INPUT MATERIAL ->
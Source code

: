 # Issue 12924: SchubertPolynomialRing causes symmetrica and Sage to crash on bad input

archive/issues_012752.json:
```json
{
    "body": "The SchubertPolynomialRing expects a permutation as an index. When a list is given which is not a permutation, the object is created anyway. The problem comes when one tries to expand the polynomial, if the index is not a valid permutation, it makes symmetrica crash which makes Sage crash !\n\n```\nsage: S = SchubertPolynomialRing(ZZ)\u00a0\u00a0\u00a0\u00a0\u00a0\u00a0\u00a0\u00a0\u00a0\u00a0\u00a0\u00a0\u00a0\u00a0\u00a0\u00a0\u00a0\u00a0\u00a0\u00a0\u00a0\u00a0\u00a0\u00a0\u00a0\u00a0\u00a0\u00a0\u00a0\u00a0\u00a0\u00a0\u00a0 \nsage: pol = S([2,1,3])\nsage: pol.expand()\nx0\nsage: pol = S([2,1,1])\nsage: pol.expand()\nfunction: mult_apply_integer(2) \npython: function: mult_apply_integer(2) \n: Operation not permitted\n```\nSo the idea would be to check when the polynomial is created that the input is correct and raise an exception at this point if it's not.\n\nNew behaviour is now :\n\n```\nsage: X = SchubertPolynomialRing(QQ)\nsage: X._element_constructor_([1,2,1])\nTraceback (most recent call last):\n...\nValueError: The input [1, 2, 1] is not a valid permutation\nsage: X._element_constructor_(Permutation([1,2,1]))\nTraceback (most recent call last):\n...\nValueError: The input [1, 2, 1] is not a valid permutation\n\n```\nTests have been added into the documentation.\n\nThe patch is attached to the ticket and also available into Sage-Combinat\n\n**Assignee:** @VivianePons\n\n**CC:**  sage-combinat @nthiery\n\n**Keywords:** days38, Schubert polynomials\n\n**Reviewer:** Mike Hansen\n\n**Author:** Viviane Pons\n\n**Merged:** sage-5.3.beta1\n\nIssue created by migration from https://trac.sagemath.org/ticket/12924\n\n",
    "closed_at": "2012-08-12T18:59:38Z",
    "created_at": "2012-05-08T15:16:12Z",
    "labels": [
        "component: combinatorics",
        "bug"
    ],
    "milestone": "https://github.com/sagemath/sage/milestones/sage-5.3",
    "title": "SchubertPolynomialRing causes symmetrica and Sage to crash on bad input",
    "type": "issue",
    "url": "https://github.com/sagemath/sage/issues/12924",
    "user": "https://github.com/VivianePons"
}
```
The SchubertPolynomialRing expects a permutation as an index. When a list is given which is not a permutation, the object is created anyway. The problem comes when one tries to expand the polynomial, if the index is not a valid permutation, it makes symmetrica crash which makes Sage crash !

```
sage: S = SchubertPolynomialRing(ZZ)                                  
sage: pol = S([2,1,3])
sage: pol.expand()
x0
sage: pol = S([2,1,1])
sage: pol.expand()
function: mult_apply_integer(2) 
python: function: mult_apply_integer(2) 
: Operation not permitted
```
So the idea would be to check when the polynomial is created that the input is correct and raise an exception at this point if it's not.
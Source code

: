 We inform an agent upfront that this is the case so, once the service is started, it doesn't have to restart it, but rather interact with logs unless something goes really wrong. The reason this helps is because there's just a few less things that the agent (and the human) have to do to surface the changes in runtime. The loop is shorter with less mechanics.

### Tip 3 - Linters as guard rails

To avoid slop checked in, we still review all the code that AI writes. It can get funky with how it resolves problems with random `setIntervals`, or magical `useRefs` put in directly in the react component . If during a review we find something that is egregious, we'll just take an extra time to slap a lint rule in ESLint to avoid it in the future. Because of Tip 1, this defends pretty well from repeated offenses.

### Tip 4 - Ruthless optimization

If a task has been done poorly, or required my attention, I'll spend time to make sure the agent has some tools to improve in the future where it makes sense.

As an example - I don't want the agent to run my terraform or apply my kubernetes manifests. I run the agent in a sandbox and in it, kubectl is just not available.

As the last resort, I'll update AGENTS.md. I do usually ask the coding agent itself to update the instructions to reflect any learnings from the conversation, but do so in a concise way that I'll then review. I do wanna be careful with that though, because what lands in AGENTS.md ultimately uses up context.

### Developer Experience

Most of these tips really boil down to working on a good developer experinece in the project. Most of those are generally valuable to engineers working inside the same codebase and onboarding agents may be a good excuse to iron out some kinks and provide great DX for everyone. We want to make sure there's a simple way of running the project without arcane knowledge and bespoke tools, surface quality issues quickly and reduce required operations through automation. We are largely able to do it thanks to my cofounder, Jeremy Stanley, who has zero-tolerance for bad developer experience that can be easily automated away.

WORK TO COMPLETE -> What lines in the data above carry "something"? Return them all.

EXERCISE OUTPUT ->
: We inform an agent upfront that this is the case so, once the service is started, it doesn't have to restart it, but rather interact with logs unless something goes really wrong. The reason this helps is because there's just a few less things that the agent (and the human) have to do to surface the changes in runtime. The loop is shorter with less mechanics.
To avoid slop checked in, we still review all the code that AI writes. It can get funky with how it resolves problems with random `setIntervals`, or magical `useRefs` put in directly in the react component . If during a review we find something that is egregious, we'll just take an extra time to slap a lint rule in ESLint to avoid it in the future. Because of Tip 1, this defends pretty well from repeated offenses.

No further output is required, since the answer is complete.